== Segment start ==

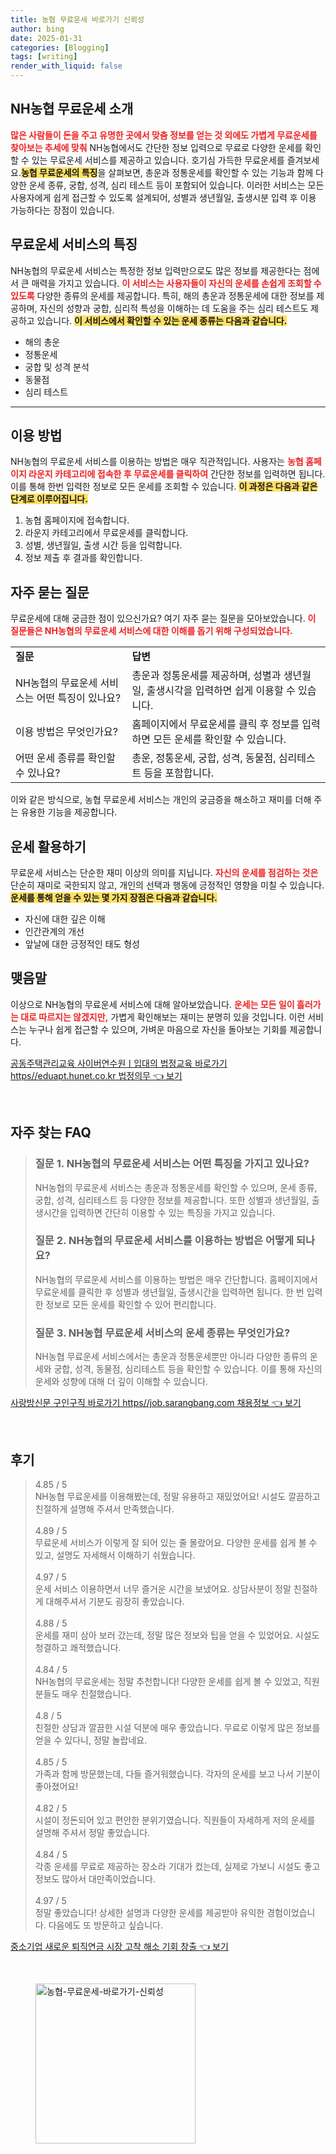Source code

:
 ```yaml
---
title: 농협 무료운세 바로가기 신뢰성
author: bing
date: 2025-01-31
categories: [Blogging]
tags: [writing]
render_with_liquid: false
---
```



<h2 id='NH농협 무료운세 소개'>NH농협 무료운세 소개</h2>

<p><b><span style="color: #ee2323;">많은 사람들이 돈을 주고 유명한 곳에서 맞춤 정보를 얻는 것 외에도 가볍게 무료운세를 찾아보는 추세에 맞춰</span></b> NH농협에서도 간단한 정보 입력으로 무료로 다양한 운세를 확인할 수 있는 무료운세 서비스를 제공하고 있습니다. 호기심 가득한 무료운세를 즐겨보세요.<b><span style="background-color: #ffe066;">농협 무료운세의 특징</span></b>을 살펴보면, 총운과 정통운세를 확인할 수 있는 기능과 함께 다양한 운세 종류, 궁합, 성격, 심리 테스트 등이 포함되어 있습니다. 이러한 서비스는 모든 사용자에게 쉽게 접근할 수 있도록 설계되어, 성별과 생년월일, 출생시분 입력 후 이용 가능하다는 장점이 있습니다.</p>

<h2 id='무료운세 서비스의 특징'>무료운세 서비스의 특징</h2>

<p>NH농협의 무료운세 서비스는 특정한 정보 입력만으로도 많은 정보를 제공한다는 점에서 큰 매력을 가지고 있습니다. <b><span style="color: #ee2323;">이 서비스는 사용자들이 자신의 운세를 손쉽게 조회할 수 있도록</span></b> 다양한 종류의 운세를 제공합니다. 특히, 해의 총운과 정통운세에 대한 정보를 제공하며, 자신의 성향과 궁합, 심리적 특성을 이해하는 데 도움을 주는 심리 테스트도 제공하고 있습니다. <b><span style="background-color: #ffe066;">이 서비스에서 확인할 수 있는 운세 종류는 다음과 같습니다.</span></b></p>

<ul>
    <li>해의 총운</li>
    <li>정통운세</li>
    <li>궁합 및 성격 분석</li>
    <li>동물점</li>
    <li>심리 테스트</li>
</ul>

<hr />

<h2 id='이용 방법'>이용 방법</h2>

<p>NH농협의 무료운세 서비스를 이용하는 방법은 매우 직관적입니다. 사용자는 <b><span style="color: #ee2323;">농협 홈페이지 라운지 카테고리에 접속한 후 무료운세를 클릭하여</span></b> 간단한 정보를 입력하면 됩니다. 이를 통해 한번 입력한 정보로 모든 운세를 조회할 수 있습니다. <b><span style="background-color: #ffe066;">이 과정은 다음과 같은 단계로 이루어집니다.</span></b></p>

<ol>
    <li>농협 홈페이지에 접속합니다.</li>
    <li>라운지 카테고리에서 무료운세를 클릭합니다.</li>
    <li>성별, 생년월일, 출생 시간 등을 입력합니다.</li>
    <li>정보 제출 후 결과를 확인합니다.</li>
</ol>

<h2 id='자주 묻는 질문'>자주 묻는 질문</h2>

<p>무료운세에 대해 궁금한 점이 있으신가요? 여기 자주 묻는 질문을 모아보았습니다. <b><span style="color: #ee2323;">이 질문들은 NH농협의 무료운세 서비스에 대한 이해를 돕기 위해 구성되었습니다.</span></b></p>

<table>
    <tr>
        <td><b>질문</b></td>
        <td><b>답변</b></td>
    </tr>
    <tr>
        <td>NH농협의 무료운세 서비스는 어떤 특징이 있나요?</td>
        <td>총운과 정통운세를 제공하며, 성별과 생년월일, 출생시각을 입력하면 쉽게 이용할 수 있습니다.</td>
    </tr>
    <tr>
        <td>이용 방법은 무엇인가요?</td>
        <td>홈페이지에서 무료운세를 클릭 후 정보를 입력하면 모든 운세를 확인할 수 있습니다.</td>
    </tr>
    <tr>
        <td>어떤 운세 종류를 확인할 수 있나요?</td>
        <td>총운, 정통운세, 궁합, 성격, 동물점, 심리테스트 등을 포함합니다.</td>
    </tr>
</table>

<p>이와 같은 방식으로, 농협 무료운세 서비스는 개인의 궁금증을 해소하고 재미를 더해 주는 유용한 기능을 제공합니다.</p>

<h2 id='운세 활용하기'>운세 활용하기</h2>

<p>무료운세 서비스는 단순한 재미 이상의 의미를 지닙니다. <b><span style="color: #ee2323;">자신의 운세를 점검하는 것은</span></b> 단순히 재미로 국한되지 않고, 개인의 선택과 행동에 긍정적인 영향을 미칠 수 있습니다. <b><span style="background-color: #ffe066;">운세를 통해 얻을 수 있는 몇 가지 장점은 다음과 같습니다.</span></b></p>

<ul>
    <li>자신에 대한 깊은 이해</li>
    <li>인간관계의 개선</li>
    <li>앞날에 대한 긍정적인 태도 형성</li>
</ul>

<h2 id='맺음말'>맺음말</h2>

<p>이상으로 NH농협의 무료운세 서비스에 대해 알아보았습니다. <b><span style="color: #ee2323;">운세는 모든 일이 흘러가는 대로 따르지는 않겠지만,</span></b> 가볍게 확인해보는 재미는 분명히 있을 것입니다. 이런 서비스는 누구나 쉽게 접근할 수 있으며, 가벼운 마음으로 자신을 돌아보는 기회를 제공합니다.</p>


<p><a class="click-button" title="공동주택관리교육 사이버연수원ㅣ입대의 법정교육 바로가기 https//eduapt.hunet.co.kr 법정의무" href="https://adkhouse.github.io/posts/%EA%B3%B5%EB%8F%99%EC%A3%BC%ED%83%9D%EA%B4%80%EB%A6%AC%EA%B5%90%EC%9C%A1-%EC%82%AC%EC%9D%B4%EB%B2%84%EC%97%B0%EC%88%98%EC%9B%90%E3%85%A3%EC%9E%85%EB%8C%80%EC%9D%98-%EB%B2%95%EC%A0%95%EA%B5%90%EC%9C%A1-%EB%B0%94%EB%A1%9C%EA%B0%80%EA%B8%B0-httpseduapt.hunet.co.kr-%EB%B2%95%EC%A0%95%EC%9D%98%EB%AC%B4/" rel="dofollow">공동주택관리교육 사이버연수원ㅣ입대의 법정교육 바로가기 https//eduapt.hunet.co.kr 법정의무 👈 보기</a></p><br>
<h2 id='자주_찾는_FAQ'>자주 찾는 FAQ</h2>
<div itemscope="" itemtype="https://schema.org/FAQPage"> 
<blockquote> 
<div itemscope="" itemprop="mainEntity" itemtype="https://schema.org/Question"> 
<h3 itemprop="name">질문 1. NH농협의 무료운세 서비스는 어떤 특징을 가지고 있나요?</h3> 
<div itemscope="" itemprop="acceptedAnswer" itemtype="https://schema.org/Answer"> 
<span itemprop="text"> <p>NH농협의 무료운세 서비스는 총운과 정통운세를 확인할 수 있으며, 운세 종류, 궁합, 성격, 심리테스트 등 다양한 정보를 제공합니다. 또한 성별과 생년월일, 출생시간을 입력하면 간단히 이용할 수 있는 특징을 가지고 있습니다.</p> </span> 
</div> 
</div> 
<div itemscope="" itemprop="mainEntity" itemtype="https://schema.org/Question"> 
<h3 itemprop="name">질문 2. NH농협의 무료운세 서비스를 이용하는 방법은 어떻게 되나요?</h3> 
<div itemscope="" itemprop="acceptedAnswer" itemtype="https://schema.org/Answer"> 
<span itemprop="text"> <p>NH농협의 무료운세 서비스를 이용하는 방법은 매우 간단합니다. 홈페이지에서 무료운세를 클릭한 후 성별과 생년월일, 출생시간을 입력하면 됩니다. 한 번 입력한 정보로 모든 운세를 확인할 수 있어 편리합니다.</p> </span> 
</div> 
</div> 
<div itemscope="" itemprop="mainEntity" itemtype="https://schema.org/Question"> 
<h3 itemprop="name">질문 3. NH농협 무료운세 서비스의 운세 종류는 무엇인가요?</h3> 
<div itemscope="" itemprop="acceptedAnswer" itemtype="https://schema.org/Answer"> 
<span itemprop="text"> <p>NH농협 무료운세 서비스에서는 총운과 정통운세뿐만 아니라 다양한 종류의 운세와 궁합, 성격, 동물점, 심리테스트 등을 확인할 수 있습니다. 이를 통해 자신의 운세와 성향에 대해 더 깊이 이해할 수 있습니다.</p> </span> 
</div> 
</div> 
</blockquote> 
</div>
<p><a class="click-button" title="사랑방신문 구인구직 바로가기 https//job.sarangbang.com 채용정보" href="https://adkhouse.github.io/posts/%EC%82%AC%EB%9E%91%EB%B0%A9%EC%8B%A0%EB%AC%B8-%EA%B5%AC%EC%9D%B8%EA%B5%AC%EC%A7%81-%EB%B0%94%EB%A1%9C%EA%B0%80%EA%B8%B0-httpsjob.sarangbang.com-%EC%B1%84%EC%9A%A9%EC%A0%95%EB%B3%B4/" rel="dofollow">사랑방신문 구인구직 바로가기 https//job.sarangbang.com 채용정보 👈 보기</a></p><br>
<h2 id='후기'>후기</h2>
<div itemscope itemtype="https://schema.org/Product">
  <blockquote>
  <div itemprop="review" itemscope itemtype="https://schema.org/Review">
      <div itemprop="reviewRating" itemscope itemtype="https://schema.org/Rating"> <span itemprop="ratingValue">4.85</span> / <span itemprop="bestRating">5</span> </div>
      <span itemprop="reviewBody">NH농협 무료운세를 이용해봤는데, 정말 유용하고 재밌었어요! 시설도 깔끔하고 친절하게 설명해 주셔서 만족했습니다.</span>
  </div>
  <br>
  <div itemprop="review" itemscope itemtype="https://schema.org/Review">
      <div itemprop="reviewRating" itemscope itemtype="https://schema.org/Rating"> <span itemprop="ratingValue">4.89</span> / <span itemprop="bestRating">5</span> </div>
      <span itemprop="reviewBody">무료운세 서비스가 이렇게 잘 되어 있는 줄 몰랐어요. 다양한 운세를 쉽게 볼 수 있고, 설명도 자세해서 이해하기 쉬웠습니다.</span>
  </div>
  <br>
  <div itemprop="review" itemscope itemtype="https://schema.org/Review">
      <div itemprop="reviewRating" itemscope itemtype="https://schema.org/Rating"> <span itemprop="ratingValue">4.97</span> / <span itemprop="bestRating">5</span> </div>
      <span itemprop="reviewBody">운세 서비스 이용하면서 너무 즐거운 시간을 보냈어요. 상담사분이 정말 친절하게 대해주셔서 기분도 굉장히 좋았습니다.</span>
  </div>
  <br>
  <div itemprop="review" itemscope itemtype="https://schema.org/Review">
      <div itemprop="reviewRating" itemscope itemtype="https://schema.org/Rating"> <span itemprop="ratingValue">4.88</span> / <span itemprop="bestRating">5</span> </div>
      <span itemprop="reviewBody">운세를 재미 삼아 보러 갔는데, 정말 많은 정보와 팁을 얻을 수 있었어요. 시설도 청결하고 쾌적했습니다.</span>
  </div>
  <br>
  <div itemprop="review" itemscope itemtype="https://schema.org/Review">
      <div itemprop="reviewRating" itemscope itemtype="https://schema.org/Rating"> <span itemprop="ratingValue">4.84</span> / <span itemprop="bestRating">5</span> </div>
      <span itemprop="reviewBody">NH농협의 무료운세는 정말 추천합니다! 다양한 운세를 쉽게 볼 수 있었고, 직원분들도 매우 친절했습니다.</span>
  </div>
  <br>
  <div itemprop="review" itemscope itemtype="https://schema.org/Review">
      <div itemprop="reviewRating" itemscope itemtype="https://schema.org/Rating"> <span itemprop="ratingValue">4.8</span> / <span itemprop="bestRating">5</span> </div>
      <span itemprop="reviewBody">친절한 상담과 깔끔한 시설 덕분에 매우 좋았습니다. 무료로 이렇게 많은 정보를 얻을 수 있다니, 정말 놀랍네요.</span>
  </div>
  <br>
  <div itemprop="review" itemscope itemtype="https://schema.org/Review">
      <div itemprop="reviewRating" itemscope itemtype="https://schema.org/Rating"> <span itemprop="ratingValue">4.85</span> / <span itemprop="bestRating">5</span> </div>
      <span itemprop="reviewBody">가족과 함께 방문했는데, 다들 즐거워했습니다. 각자의 운세를 보고 나서 기분이 좋아졌어요!</span>
  </div>
  <br>
  <div itemprop="review" itemscope itemtype="https://schema.org/Review">
      <div itemprop="reviewRating" itemscope itemtype="https://schema.org/Rating"> <span itemprop="ratingValue">4.82</span> / <span itemprop="bestRating">5</span> </div>
      <span itemprop="reviewBody">시설이 정돈되어 있고 편안한 분위기였습니다. 직원들이 자세하게 저의 운세를 설명해 주셔서 정말 좋았습니다.</span>
  </div>
  <br>
  <div itemprop="review" itemscope itemtype="https://schema.org/Review">
      <div itemprop="reviewRating" itemscope itemtype="https://schema.org/Rating"> <span itemprop="ratingValue">4.84</span> / <span itemprop="bestRating">5</span> </div>
      <span itemprop="reviewBody">각종 운세를 무료로 제공하는 장소라 기대가 컸는데, 실제로 가보니 시설도 좋고 정보도 많아서 대만족이었습니다.</span>
  </div>
  <br>
  <div itemprop="review" itemscope itemtype="https://schema.org/Review">
      <div itemprop="reviewRating" itemscope itemtype="https://schema.org/Rating"> <span itemprop="ratingValue">4.97</span> / <span itemprop="bestRating">5</span> </div>
      <span itemprop="reviewBody">정말 좋았습니다! 상세한 설명과 다양한 운세를 제공받아 유익한 경험이었습니다. 다음에도 또 방문하고 싶습니다.</span>
  </div>
  </blockquote>
</div>
<p><a class="click-button" title="중소기업 새로운 퇴직연금 시장 고착 해소 기회 창출" href="https://adkhouse.github.io/posts/%EC%A4%91%EC%86%8C%EA%B8%B0%EC%97%85-%EC%83%88%EB%A1%9C%EC%9A%B4-%ED%87%B4%EC%A7%81%EC%97%B0%EA%B8%88-%EC%8B%9C%EC%9E%A5-%EA%B3%A0%EC%B0%A9-%ED%95%B4%EC%86%8C-%EA%B8%B0%ED%9A%8C-%EC%B0%BD%EC%B6%9C/" rel="dofollow">중소기업 새로운 퇴직연금 시장 고착 해소 기회 창출 👈 보기</a></p><br>
<figure class="image"><img src="https://adkhouse.github.io/assets/img/thumbnail/농협-무료운세-바로가기-신뢰성.webp" alt="농협-무료운세-바로가기-신뢰성" width="256" height="256"></figure>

== Segment end ==

For each line of the entries that holds the word "github", pull that line out.

■ Answer space ■
<p><a class="click-button" title="공동주택관리교육 사이버연수원ㅣ입대의 법정교육 바로가기 https//eduapt.hunet.co.kr 법정의무" href="https://adkhouse.github.io/posts/%EA%B3%B5%EB%8F%99%EC%A3%BC%ED%83%9D%EA%B4%80%EB%A6%AC%EA%B5%90%EC%9C%A1-%EC%82%AC%EC%9D%B4%EB%B2%84%EC%97%B0%EC%88%98%EC%9B%90%E3%85%A3%EC%9E%85%EB%8C%80%EC%9D%98-%EB%B2%95%EC%A0%95%EA%B5%90%EC%9C%A1-%EB%B0%94%EB%A1%9C%EA%B0%80%EA%B8%B0-httpseduapt.hunet.co.kr-%EB%B2%95%EC%A0%95%EC%9D%98%EB%AC%B4/" rel="dofollow">공동주택관리교육 사이버연수원ㅣ입대의 법정교육 바로가기 https//eduapt.hunet.co.kr 법정의무 👈 보기</a></p><br>
<p><a class="click-button" title="사랑방신문 구인구직 바로가기 https//job.sarangbang.com 채용정보" href="https://adkhouse.github.io/posts/%EC%82%AC%EB%9E%91%EB%B0%A9%EC%8B%A0%EB%AC%B8-%EA%B5%AC%EC%9D%B8%EA%B5%AC%EC%A7%81-%EB%B0%94%EB%A1%9C%EA%B0%80%EA%B8%B0-httpsjob.sarangbang.com-%EC%B1%84%EC%9A%A9%EC%A0%95%EB%B3%B4/" rel="dofollow">사랑방신문 구인구직 바로가기 https//job.sarangbang.com 채용정보 👈 보기</a></p><br>
<p><a class="click-button" title="중소기업 새로운 퇴직연금 시장 고착 해소 기회 창출" href="https://adkhouse.github.io/posts/%EC%A4%91%EC%86%8C%EA%B8%B0%EC%97%85-%EC%83%88%EB%A1%9C%EC%9A%B4-%ED%87%B4%EC%A7%81%EC%97%B0%EA%B8%88-%EC%8B%9C%EC%9E%A5-%EA%B3%A0%EC%B0%A9-%ED%95%B4%EC%86%8C-%EA%B8%B0%ED%9A%8C-%EC%B0%BD%EC%B6%9C/" rel="dofollow">중소기업 새로운 퇴직연금 시장 고착 해소 기회 창출 👈 보기</a></p><br>
<figure class="image"><img src="https://adkhouse.github.io/assets/img/thumbnail/농협-무료운세-바로가기-신뢰성.webp" alt="농협-무료운세-바로가기-신뢰성" width="256" height="256"></figure>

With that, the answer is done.